◆ Recorded data ◆

──────────

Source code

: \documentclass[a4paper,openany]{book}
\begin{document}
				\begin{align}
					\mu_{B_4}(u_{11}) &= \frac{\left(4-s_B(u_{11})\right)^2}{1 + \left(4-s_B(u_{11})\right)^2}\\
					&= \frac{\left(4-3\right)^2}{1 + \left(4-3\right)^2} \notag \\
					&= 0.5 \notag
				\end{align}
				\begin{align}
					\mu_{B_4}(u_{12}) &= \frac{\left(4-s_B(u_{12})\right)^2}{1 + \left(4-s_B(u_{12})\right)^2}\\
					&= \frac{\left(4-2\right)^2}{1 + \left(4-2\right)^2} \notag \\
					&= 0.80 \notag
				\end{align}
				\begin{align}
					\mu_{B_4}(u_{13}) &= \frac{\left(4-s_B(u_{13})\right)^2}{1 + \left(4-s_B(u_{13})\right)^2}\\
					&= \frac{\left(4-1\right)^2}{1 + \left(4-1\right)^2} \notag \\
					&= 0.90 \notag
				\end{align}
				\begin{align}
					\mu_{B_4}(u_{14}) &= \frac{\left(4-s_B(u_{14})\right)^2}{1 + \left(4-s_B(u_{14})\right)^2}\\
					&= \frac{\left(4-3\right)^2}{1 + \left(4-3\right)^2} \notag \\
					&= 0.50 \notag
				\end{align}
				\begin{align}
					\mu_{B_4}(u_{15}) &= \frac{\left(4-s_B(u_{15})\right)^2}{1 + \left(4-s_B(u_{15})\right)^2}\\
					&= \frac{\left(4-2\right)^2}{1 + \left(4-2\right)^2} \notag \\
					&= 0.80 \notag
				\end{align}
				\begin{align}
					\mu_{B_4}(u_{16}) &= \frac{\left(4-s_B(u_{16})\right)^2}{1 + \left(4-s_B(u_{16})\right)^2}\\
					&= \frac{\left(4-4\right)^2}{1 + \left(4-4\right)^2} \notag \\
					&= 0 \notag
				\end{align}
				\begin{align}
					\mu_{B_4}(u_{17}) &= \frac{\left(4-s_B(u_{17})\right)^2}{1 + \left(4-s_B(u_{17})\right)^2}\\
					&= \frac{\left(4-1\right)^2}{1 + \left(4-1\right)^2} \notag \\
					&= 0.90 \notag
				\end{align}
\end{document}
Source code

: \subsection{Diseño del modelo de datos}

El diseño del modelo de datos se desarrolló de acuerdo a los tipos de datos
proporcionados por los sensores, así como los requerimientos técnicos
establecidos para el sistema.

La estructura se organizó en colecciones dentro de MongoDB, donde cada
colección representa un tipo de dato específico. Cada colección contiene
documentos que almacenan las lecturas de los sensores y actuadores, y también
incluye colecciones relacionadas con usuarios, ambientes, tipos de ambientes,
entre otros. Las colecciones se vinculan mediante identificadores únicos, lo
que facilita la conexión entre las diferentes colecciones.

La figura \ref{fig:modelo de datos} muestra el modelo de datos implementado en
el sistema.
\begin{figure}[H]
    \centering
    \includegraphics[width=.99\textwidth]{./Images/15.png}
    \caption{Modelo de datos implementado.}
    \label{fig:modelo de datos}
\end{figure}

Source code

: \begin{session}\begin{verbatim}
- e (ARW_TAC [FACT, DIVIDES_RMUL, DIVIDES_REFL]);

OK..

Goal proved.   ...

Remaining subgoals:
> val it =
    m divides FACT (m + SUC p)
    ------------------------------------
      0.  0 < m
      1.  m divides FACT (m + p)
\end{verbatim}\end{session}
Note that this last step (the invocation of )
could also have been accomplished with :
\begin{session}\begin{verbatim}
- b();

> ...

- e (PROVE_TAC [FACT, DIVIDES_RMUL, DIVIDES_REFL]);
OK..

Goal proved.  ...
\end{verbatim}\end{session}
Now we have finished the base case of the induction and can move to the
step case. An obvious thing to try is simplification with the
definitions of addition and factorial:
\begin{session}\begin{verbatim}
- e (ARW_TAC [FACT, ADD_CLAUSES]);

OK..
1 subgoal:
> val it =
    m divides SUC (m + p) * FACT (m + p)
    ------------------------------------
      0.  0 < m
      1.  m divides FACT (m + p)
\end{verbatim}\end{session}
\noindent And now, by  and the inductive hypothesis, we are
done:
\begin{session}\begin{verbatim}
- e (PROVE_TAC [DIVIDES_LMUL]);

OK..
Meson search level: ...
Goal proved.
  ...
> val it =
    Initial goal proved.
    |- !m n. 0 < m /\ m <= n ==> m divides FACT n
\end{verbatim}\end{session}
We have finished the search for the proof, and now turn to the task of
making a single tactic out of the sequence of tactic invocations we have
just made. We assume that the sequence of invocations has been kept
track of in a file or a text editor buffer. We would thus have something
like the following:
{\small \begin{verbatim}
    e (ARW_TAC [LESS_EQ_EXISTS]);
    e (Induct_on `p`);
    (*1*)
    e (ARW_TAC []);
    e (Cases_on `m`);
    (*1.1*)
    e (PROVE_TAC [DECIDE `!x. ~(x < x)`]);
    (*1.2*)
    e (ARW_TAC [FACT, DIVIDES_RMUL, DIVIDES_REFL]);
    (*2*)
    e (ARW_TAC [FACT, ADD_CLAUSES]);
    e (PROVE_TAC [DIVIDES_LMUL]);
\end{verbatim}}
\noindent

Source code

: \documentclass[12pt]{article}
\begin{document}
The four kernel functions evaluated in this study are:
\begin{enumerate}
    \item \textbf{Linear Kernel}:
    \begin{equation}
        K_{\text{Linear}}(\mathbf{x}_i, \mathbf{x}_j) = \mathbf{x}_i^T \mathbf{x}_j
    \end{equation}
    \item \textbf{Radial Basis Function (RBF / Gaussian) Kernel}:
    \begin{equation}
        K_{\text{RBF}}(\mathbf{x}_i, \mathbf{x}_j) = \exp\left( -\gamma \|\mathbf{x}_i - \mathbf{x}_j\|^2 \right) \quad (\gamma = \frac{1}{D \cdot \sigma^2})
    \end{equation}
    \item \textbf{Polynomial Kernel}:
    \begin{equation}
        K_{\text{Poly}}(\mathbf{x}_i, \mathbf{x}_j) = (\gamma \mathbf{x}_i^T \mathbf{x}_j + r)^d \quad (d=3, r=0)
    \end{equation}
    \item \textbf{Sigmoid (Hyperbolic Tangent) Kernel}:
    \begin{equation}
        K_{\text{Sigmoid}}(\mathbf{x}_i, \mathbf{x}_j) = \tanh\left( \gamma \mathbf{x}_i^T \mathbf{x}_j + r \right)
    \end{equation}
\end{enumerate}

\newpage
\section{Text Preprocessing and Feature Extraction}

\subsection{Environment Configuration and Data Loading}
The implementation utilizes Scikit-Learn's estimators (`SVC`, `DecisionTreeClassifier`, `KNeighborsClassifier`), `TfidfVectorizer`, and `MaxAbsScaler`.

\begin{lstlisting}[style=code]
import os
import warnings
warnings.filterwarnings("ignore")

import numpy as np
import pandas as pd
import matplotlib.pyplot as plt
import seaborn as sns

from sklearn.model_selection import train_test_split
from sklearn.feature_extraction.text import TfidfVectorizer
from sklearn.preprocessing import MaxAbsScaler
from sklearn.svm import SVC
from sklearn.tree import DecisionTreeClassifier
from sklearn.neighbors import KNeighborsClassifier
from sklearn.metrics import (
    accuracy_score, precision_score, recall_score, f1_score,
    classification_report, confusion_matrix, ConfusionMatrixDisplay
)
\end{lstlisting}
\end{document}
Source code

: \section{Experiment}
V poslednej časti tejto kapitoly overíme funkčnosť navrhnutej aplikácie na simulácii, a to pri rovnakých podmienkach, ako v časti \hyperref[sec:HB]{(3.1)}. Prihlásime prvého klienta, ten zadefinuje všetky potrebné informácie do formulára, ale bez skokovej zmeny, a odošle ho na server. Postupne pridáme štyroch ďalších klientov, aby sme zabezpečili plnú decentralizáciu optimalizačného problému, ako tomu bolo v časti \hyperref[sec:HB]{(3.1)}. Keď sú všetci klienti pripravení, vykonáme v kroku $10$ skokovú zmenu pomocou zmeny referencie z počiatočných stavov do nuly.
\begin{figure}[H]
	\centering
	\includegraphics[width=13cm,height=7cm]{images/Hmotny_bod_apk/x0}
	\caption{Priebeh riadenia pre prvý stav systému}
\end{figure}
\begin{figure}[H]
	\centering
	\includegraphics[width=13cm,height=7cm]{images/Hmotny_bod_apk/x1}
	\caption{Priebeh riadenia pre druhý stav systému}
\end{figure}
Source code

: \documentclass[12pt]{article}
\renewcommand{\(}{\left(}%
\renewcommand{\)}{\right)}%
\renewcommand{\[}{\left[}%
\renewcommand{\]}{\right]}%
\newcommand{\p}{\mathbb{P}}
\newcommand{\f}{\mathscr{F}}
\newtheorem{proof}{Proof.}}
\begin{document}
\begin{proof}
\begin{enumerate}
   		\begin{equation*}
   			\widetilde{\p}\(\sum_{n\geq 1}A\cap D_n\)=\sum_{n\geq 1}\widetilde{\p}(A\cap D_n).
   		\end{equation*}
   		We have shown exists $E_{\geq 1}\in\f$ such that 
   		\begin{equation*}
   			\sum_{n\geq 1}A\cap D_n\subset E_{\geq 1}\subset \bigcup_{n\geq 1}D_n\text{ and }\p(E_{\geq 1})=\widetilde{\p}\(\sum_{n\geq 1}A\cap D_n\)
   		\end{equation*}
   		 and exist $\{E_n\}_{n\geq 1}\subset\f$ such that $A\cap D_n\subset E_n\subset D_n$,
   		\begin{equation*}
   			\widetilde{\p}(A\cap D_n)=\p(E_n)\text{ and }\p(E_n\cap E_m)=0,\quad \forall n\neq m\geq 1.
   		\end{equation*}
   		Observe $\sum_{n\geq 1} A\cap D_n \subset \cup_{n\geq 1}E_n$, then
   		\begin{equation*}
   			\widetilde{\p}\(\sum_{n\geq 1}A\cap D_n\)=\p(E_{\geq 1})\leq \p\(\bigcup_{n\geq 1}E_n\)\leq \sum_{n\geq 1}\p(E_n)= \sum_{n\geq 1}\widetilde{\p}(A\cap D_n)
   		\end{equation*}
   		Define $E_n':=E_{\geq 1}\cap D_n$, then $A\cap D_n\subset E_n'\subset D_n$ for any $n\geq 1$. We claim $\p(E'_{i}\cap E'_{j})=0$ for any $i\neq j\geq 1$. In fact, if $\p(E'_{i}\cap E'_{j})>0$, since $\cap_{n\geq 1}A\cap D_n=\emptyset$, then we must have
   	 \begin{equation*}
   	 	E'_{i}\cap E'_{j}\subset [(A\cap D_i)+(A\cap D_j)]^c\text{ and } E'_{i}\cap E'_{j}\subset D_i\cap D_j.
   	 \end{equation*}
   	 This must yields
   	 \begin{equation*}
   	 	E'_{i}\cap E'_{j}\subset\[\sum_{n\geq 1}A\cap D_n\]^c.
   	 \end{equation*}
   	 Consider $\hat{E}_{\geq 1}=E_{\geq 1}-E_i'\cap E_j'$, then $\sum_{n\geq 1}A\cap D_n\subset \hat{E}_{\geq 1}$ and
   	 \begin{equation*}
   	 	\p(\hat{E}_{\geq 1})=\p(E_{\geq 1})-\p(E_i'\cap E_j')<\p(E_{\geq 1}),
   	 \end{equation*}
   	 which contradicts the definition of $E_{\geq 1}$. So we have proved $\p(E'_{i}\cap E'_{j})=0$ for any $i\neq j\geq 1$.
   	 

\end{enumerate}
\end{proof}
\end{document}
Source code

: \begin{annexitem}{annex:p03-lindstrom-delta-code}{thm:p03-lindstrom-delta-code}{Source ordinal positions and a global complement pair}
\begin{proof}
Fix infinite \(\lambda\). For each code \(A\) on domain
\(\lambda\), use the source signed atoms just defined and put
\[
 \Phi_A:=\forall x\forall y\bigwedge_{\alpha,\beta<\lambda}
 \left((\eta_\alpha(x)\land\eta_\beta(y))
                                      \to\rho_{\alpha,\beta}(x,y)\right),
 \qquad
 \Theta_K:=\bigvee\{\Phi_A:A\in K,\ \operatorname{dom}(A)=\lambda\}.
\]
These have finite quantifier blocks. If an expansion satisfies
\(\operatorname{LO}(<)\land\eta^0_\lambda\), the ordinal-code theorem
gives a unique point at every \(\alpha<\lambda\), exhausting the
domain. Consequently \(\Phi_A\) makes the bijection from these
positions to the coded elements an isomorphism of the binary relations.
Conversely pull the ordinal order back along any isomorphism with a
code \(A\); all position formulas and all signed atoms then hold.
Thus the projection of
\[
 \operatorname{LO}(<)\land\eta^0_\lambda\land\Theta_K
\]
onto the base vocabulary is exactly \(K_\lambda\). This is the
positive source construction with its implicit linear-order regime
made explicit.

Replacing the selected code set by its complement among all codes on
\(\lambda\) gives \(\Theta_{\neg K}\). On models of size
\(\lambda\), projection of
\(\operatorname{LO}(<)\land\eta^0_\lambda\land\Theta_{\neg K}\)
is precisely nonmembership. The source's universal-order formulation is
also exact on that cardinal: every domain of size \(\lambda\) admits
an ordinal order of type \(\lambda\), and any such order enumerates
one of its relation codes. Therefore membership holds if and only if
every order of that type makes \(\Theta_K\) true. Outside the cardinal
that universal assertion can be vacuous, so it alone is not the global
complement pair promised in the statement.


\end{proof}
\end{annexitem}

──────────

◆ Goal of the exercise ◆
If a line in the data above holds the string "just", copy it.

◆ Reply to the task ◆
just made. We assume that the sequence of invocations has been kept
\(\lambda\), use the source signed atoms just defined and put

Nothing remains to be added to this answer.